_Prompt_
Return the following data exactly, with all pictures left out.

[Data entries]
###

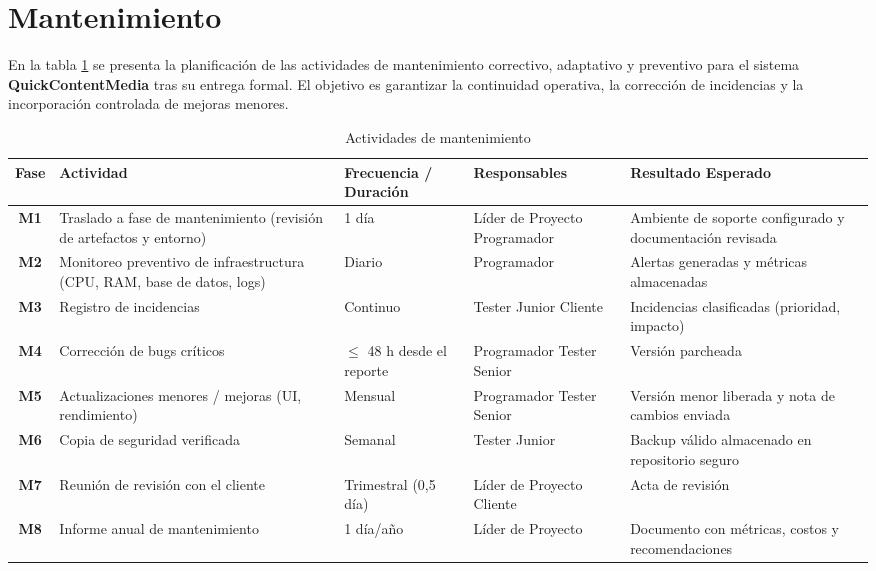 \section{Mantenimiento}
En la tabla \ref{tab:mantenimiento} se presenta la planificación de las
actividades de mantenimiento correctivo, adaptativo y preventivo para
el sistema \textbf{QuickContentMedia} tras su entrega formal.  
El objetivo es garantizar la continuidad operativa, la corrección de
incidencias y la incorporación controlada de mejoras menores.

\vspace{0.5cm}
\small
\begin{table}[H]
\centering
\caption{Actividades de mantenimiento}
\label{tab:mantenimiento}
\begin{tabular}{|c|p{4.2cm}|p{3cm}|p{3cm}|p{4.2cm}|}
\hline
\textbf{Fase} & \textbf{Actividad} & \textbf{Frecuencia / Duración} & \textbf{Responsables} & \textbf{Resultado Esperado} \\ \hline
\textbf{M1} & Traslado a fase de mantenimiento \newline (revisión de artefactos y entorno) & 1 día & Líder de Proyecto \newline Programador & Ambiente de soporte configurado y documentación revisada \\ \hline
\textbf{M2} & Monitoreo preventivo de infraestructura \newline (CPU, RAM, base de datos, logs) & Diario & Programador & Alertas generadas y métricas almacenadas \\ \hline
\textbf{M3} & Registro de incidencias & Continuo & Tester Junior \newline Cliente & Incidencias clasificadas (prioridad, impacto) \\ \hline
\textbf{M4} & Corrección de bugs críticos & $\leq$ 48 h desde el reporte & Programador \newline Tester Senior & Versión parcheada \\ \hline
\textbf{M5} & Actualizaciones menores / mejoras \newline (UI, rendimiento) & Mensual & Programador \newline Tester Senior & Versión menor liberada y nota de cambios enviada \\ \hline
\textbf{M6} & Copia de seguridad verificada & Semanal & Tester Junior & Backup válido almacenado en repositorio seguro \\ \hline
\textbf{M7} & Reunión de revisión con el cliente & Trimestral (0,5 día) & Líder de Proyecto \newline Cliente & Acta de revisión \\ \hline
\textbf{M8} & Informe anual de mantenimiento & 1 día/año & Líder de Proyecto & Documento con métricas, costos y recomendaciones \\ \hline
\end{tabular}
\end{table}
\normalsize

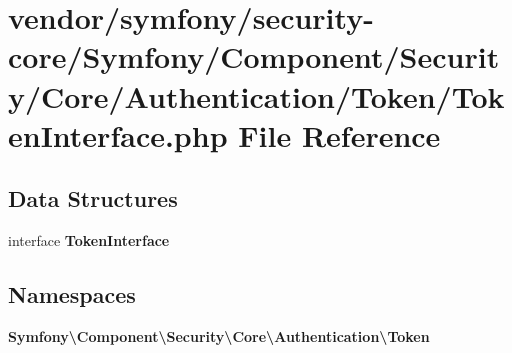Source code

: \section{vendor/symfony/security-\/core/\+Symfony/\+Component/\+Security/\+Core/\+Authentication/\+Token/\+Token\+Interface.php File Reference}
\label{symfony_2security-core_2_symfony_2_component_2_security_2_core_2_authentication_2_token_2_token_interface_8php}
\subsection*{Data Structures}
\begin{DoxyCompactItemize}
\item 
interface {\bf Token\+Interface}
\end{DoxyCompactItemize}
\subsection*{Namespaces}
\begin{DoxyCompactItemize}
\item 
 {\bf Symfony\textbackslash{}\+Component\textbackslash{}\+Security\textbackslash{}\+Core\textbackslash{}\+Authentication\textbackslash{}\+Token}
\end{DoxyCompactItemize}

###

_Written answer_
 \section{Mantenimiento}
En la tabla \ref{tab:mantenimiento} se presenta la planificación de las
actividades de mantenimiento correctivo, adaptativo y preventivo para
el sistema \textbf{QuickContentMedia} tras su entrega formal.  
El objetivo es garantizar la continuidad operativa, la corrección de
incidencias y la incorporación controlada de mejoras menores.

\vspace{0.5cm}
\small
\begin{table}[H]
\centering
\caption{Actividades de mantenimiento}
\label{tab:mantenimiento}
\begin{tabular}{|c|p{4.2cm}|p{3cm}|p{3cm}|p{4.2cm}|}
\hline
\textbf{Fase} & \textbf{Actividad} & \textbf{Frecuencia / Duración} & \textbf{Responsables} & \textbf{Resultado Esperado} \\ \hline
\textbf{M1} & Traslado a fase de mantenimiento \newline (revisión de artefactos y entorno) & 1 día & Líder de Proyecto \newline Programador & Ambiente de soporte configurado y documentación revisada \\ \hline
\textbf{M2} & Monitoreo preventivo de infraestructura \newline (CPU, RAM, base de datos, logs) & Diario & Programador & Alertas generadas y métricas almacenadas \\ \hline
\textbf{M3} & Registro de incidencias & Continuo & Tester Junior \newline Cliente & Incidencias clasificadas (prioridad, impacto) \\ \hline
\textbf{M4} & Corrección de bugs críticos & $\leq$ 48 h desde el reporte & Programador \newline Tester Senior & Versión parcheada \\ \hline
\textbf{M5} & Actualizaciones menores / mejoras \newline (UI, rendimiento) & Mensual & Programador \newline Tester Senior & Versión menor liberada y nota de cambios enviada \\ \hline
\textbf{M6} & Copia de seguridad verificada & Semanal & Tester Junior & Backup válido almacenado en repositorio seguro \\ \hline
\textbf{M7} & Reunión de revisión con el cliente & Trimestral (0,5 día) & Líder de Proyecto \newline Cliente & Acta de revisión \\ \hline
\textbf{M8} & Informe anual de mantenimiento & 1 día/año & Líder de Proyecto & Documento con métricas, costos y recomendaciones \\ \hline
\end{tabular}
\end{table}
\normalsize

Source code

: \section{vendor/symfony/security-\/core/\+Symfony/\+Component/\+Security/\+Core/\+Authentication/\+Token/\+Token\+Interface.php File Reference}
\label{symfony_2security-core_2_symfony_2_component_2_security_2_core_2_authentication_2_token_2_token_interface_8php}
\subsection*{Data Structures}
\begin{DoxyCompactItemize}
\item 
interface {\bf Token\+Interface}
\end{DoxyCompactItemize}
\subsection*{Namespaces}
\begin{DoxyCompactItemize}
\item 
 {\bf Symfony\textbackslash{}\+Component\textbackslash{}\+Security\textbackslash{}\+Core\textbackslash{}\+Authentication\textbackslash{}\+Token}
\end{DoxyCompactItemize}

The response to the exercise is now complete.